14.08.2014 | Unternehmen

KWG optimiert Portfolio und macht weniger Umsatz

Für das Gesamtjahr ist KWG zuversichtlich
Bild: KWG Kommunale Wohnen AG

Die KWG Kommunale Wohnen AG hat sich im ersten Halbjahr 2014 auf die Optimierung des Bestandsportfolios konzentriert. Aufgrund zahlreicher Immobilienverkäufe gingen die Umsatzerlöse gegenüber dem vergleichbaren Vorjahreszeitraum von 31,7 Millionen Euro auf 30,2 Millionen Euro leicht zurück.

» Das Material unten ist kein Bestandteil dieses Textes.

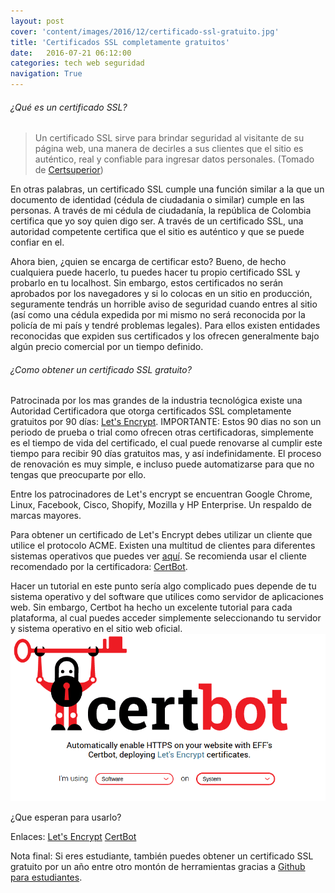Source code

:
 ```yaml
---
layout: post
cover: 'content/images/2016/12/certificado-ssl-gratuito.jpg'
title: 'Certificados SSL completamente gratuitos'
date:   2016-07-21 06:12:00
categories: tech web seguridad
navigation: True
---
```


###### ¿Qué es un certificado SSL?
> Un certificado SSL sirve para brindar seguridad al visitante de su página web, una manera de decirles a sus clientes que el sitio es auténtico, real y confiable para ingresar datos personales. (Tomado de <a href="https://www.certsuperior.com/QueesunCertificadoSSL.aspx" target="_blank">Certsuperior</a>)

En otras palabras, un certificado SSL cumple una función similar a la que un documento de identidad (cédula de ciudadania o similar) cumple en las personas. A través de mi cédula de ciudadanía, la república de Colombia certifica que yo soy quien digo ser. A través de un certificado SSL, una autoridad competente certifica que el sitio es auténtico y que se puede confiar en el. 

Ahora bien, ¿quien se encarga de certificar esto? Bueno, de hecho cualquiera puede hacerlo, tu puedes hacer tu propio certificado SSL y probarlo en tu localhost.  Sin embargo, estos certificados no serán aprobados por los navegadores y si lo colocas en un sitio en producción, seguramente tendrás un horrible aviso de seguridad cuando entres al sitio (así como una cédula expedida por mi mismo no será reconocida por la policía de mi país y tendré problemas legales). Para ellos existen entidades reconocidas que expiden sus certificados y los ofrecen generalmente bajo algún precio comercial por un tiempo definido.

###### ¿Como obtener un certificado SSL gratuito?

Patrocinada por los mas grandes de la industria tecnológica existe una Autoridad Certificadora que otorga certificados SSL completamente gratuitos por 90 días: <a href="https://letsencrypt.org/" target = "_blank">Let's Encrypt</a>. IMPORTANTE: Estos 90 dias no son un periodo de prueba o trial como ofrecen otras certificadoras, simplemente es el tiempo de vida del certificado, el cual puede renovarse al cumplir este tiempo para recibir 90 días gratuitos mas, y así indefinidamente. El proceso de renovación es muy simple, e incluso puede automatizarse para que no tengas que preocuparte por ello.

Entre los patrocinadores de Let's encrypt se encuentran Google Chrome, Linux, Facebook, Cisco, Shopify, Mozilla y HP Enterprise. Un respaldo de marcas mayores.

Para obtener un certificado de Let's Encrypt debes utilizar un cliente que utilice el protocolo ACME. Existen una multitud de clientes para diferentes sistemas operativos que puedes ver <a href="https://letsencrypt.org/docs/client-options/" target="_blank">aquí</a>. Se recomienda usar el cliente recomendado por la certificadora: <a href="https://certbot.eff.org/" target="_blank">CertBot</a>.

Hacer un tutorial en este punto sería algo complicado pues depende de tu sistema operativo y del software que utilices como servidor de aplicaciones web. Sin embargo, Certbot ha hecho un excelente tutorial para cada plataforma, al cual puedes acceder simplemente seleccionando tu servidor y sistema operativo en el sitio web oficial.
![Certbot let's Encrypt](/content/images/2016/12/certbot-lets-encrypt-ssl-gratis.png)


¿Que esperan para usarlo?

Enlaces:
<a href="https://letsencrypt.org/docs/client-options/" target="_blank">Let's Encrypt</a>
<a href="https://certbot.eff.org/" target="_blank">CertBot</a>

Nota final: Si eres estudiante, también puedes obtener un certificado SSL gratuito por un año entre otro montón de herramientas gracias a <a href="https://gersonlazaro.com/las-mejores-herramientas-para-desarrolladores-gratis-para-estudiantes/">Github para estudiantes</a>.
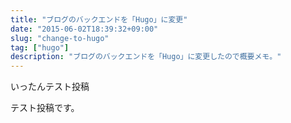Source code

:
 ```yaml
---
title: "ブログのバックエンドを「Hugo」に変更"
date: "2015-06-02T18:39:32+09:00"
slug: "change-to-hugo"
tag: ["hugo"]
description: "ブログのバックエンドを「Hugo」に変更したので概要メモ。"
---
```


いったんテスト投稿

<!--more-->

テスト投稿です。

Die Halbjahreszahlen seien von der eingeleiteten strategischen Bereinigung des KWG-Bestands und der Optimierung des Portfolios geprägt, teilte das Unternehmen, eine 77-prozentige Tochter der österreichischen Immobiliengesellschaft Conwert, mit.

Im ersten Quartal 2014 wurde die Ertragskraft durch Objektverkäufe im Vergleich zum ersten Quartal 2013 um 100 Prozent auf 6,2 Millionen Euro gesteigert.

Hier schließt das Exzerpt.